A troca do sol pela lua deixa a praia diferente. Nas areias, a ausência de comerciantes faz com que cadeiras deem lugar a um maior número de cangas e toalhas, que, somadas a mochilas, podem ser transformadas em camas improvisadas. Para facilitar na hora da cervejinha à beira-mar, um grupo de amigos da Tijuca levou uma mesa para as areias do Leme.
É proibido proibir
Proibido entre 8h e 17h, o clássico e tradicional altinho tem reinado no trecho de areia próximo ao mar durante as madrugadas. Mas nem tudo muda tanto no mundo. No Arpoador, caixinhas portáteis reverberam em alto e bom som versos de Anitta, Wesley Safadão e Diogo Nogueira.
— Aproveitamos o horário permitido e a falta de sol — diz o profissional autônomo Luciano Amaro, de 26 anos, morador de Laranjeiras.
Além daqueles que querem fugir do calor dentro de casa, a praia noturna é espaço para os mais variados perfis de banhistas: moradores da Zona Sul que decidem dar aquela esticada após o trabalho; turistas que não querem perder nem um minuto de seu tempo no Rio de Janeiro; e também famílias que moram em outras regiões do estado.
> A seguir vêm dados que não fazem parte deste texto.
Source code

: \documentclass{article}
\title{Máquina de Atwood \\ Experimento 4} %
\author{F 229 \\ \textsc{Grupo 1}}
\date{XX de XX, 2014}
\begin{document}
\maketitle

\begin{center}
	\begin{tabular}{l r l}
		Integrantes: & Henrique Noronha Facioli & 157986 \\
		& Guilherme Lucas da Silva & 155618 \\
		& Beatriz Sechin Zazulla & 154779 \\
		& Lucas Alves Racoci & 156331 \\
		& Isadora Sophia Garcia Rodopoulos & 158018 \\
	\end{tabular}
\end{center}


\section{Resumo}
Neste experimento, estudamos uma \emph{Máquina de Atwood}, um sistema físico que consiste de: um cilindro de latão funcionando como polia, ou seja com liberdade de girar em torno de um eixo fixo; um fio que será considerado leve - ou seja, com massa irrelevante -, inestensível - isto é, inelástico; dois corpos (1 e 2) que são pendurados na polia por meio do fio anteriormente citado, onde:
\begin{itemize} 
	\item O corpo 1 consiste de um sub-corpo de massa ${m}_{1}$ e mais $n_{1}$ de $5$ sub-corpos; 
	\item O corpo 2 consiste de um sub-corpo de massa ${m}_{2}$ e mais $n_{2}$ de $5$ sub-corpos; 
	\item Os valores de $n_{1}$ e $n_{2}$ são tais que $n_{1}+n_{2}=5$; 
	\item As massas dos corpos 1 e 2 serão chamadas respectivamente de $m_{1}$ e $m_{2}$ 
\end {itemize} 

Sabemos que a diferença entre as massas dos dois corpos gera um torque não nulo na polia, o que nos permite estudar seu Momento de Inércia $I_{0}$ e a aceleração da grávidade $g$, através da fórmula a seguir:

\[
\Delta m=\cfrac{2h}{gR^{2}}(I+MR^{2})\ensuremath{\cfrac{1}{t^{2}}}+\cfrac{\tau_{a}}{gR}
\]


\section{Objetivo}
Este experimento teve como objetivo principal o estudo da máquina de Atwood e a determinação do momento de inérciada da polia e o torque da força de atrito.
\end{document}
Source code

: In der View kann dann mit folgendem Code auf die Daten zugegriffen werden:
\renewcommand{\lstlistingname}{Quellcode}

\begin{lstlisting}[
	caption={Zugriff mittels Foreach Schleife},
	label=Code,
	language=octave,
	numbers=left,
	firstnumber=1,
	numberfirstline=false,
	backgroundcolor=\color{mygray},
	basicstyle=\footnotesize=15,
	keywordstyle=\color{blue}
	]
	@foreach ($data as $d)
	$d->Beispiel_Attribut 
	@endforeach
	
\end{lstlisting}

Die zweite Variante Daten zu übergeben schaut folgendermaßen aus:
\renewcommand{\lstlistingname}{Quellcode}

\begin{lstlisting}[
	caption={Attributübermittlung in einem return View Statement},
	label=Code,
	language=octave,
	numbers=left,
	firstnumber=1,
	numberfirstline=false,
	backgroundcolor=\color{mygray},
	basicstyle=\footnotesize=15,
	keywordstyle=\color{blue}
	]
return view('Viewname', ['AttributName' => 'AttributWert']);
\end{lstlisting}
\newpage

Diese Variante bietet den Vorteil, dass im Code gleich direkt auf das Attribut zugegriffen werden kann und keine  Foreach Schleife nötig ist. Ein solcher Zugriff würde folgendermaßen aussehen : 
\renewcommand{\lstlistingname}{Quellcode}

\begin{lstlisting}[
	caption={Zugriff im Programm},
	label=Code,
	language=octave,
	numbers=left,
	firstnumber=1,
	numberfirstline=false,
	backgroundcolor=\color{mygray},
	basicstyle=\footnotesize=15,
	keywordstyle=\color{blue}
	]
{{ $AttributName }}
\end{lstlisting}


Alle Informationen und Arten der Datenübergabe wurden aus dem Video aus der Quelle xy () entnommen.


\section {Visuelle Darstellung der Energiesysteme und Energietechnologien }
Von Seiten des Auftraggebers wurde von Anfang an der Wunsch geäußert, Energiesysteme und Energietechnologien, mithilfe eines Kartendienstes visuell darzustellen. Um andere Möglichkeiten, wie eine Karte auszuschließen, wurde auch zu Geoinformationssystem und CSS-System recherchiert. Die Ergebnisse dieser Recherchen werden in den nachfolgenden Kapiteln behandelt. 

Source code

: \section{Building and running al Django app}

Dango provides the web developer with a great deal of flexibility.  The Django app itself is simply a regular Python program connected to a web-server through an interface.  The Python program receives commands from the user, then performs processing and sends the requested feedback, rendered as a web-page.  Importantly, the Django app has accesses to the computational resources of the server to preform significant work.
— Somos de Belford Roxo, na Baixada, e viemos para ficar até o fim do dia seguinte. Quem trabalha conseguiu uma folga. Juntamos o que tínhamos nos armários, colocamos dentro das mochilas e saímos para “farofar’’, mas sem o frango assado. E o que não tinha em casa, compramos no mercado — afirma a cabeleireira Marília Marques, de 36 anos, que levou sanduíches, biscoitos e até macarrão.
Quem não leva de casa, gasta. O comerciante Adriano Cavalcanti, de 36 anos, trabalha desde 1992 num quiosque do Arpoador. Segundo ele, a praia cheia após o pôr do sol aumentou seu movimento em cerca de 70%:
— De dia tem os barraqueiros, que vendem bebidas e acabam ficando com quase todo o público na areia. À noite eu consigo lucrar bem mais. A hora de ganhar dinheiro é essa.
Maria Célia da Rocha embarcou na oportunidade: trabalha de dia em sua pensão e vende sanduíches na praia durante a noite:
— Estou aqui há duas semanas, e o movimento está cada vez maior. O Brasil está em crise, e decidi aproveitar o verão, que atrai muita gente.
Arpoador e Leme, com maior iluminação, são as mais procuradas. Segundo a Guarda Municipal, a segurança é feita em turnos durante a madrugada. A PM informa que atua 24 horas na orla. Amanhã, o Rio começa a sentir os primeiros efeitos da chegada de uma “frente fria’’ (a temperatura máxima deve ficar na casa dos 35 graus), com nebulosidade e possibilidade de chuvas. Nada que atrapalhe uma boa praia noturna.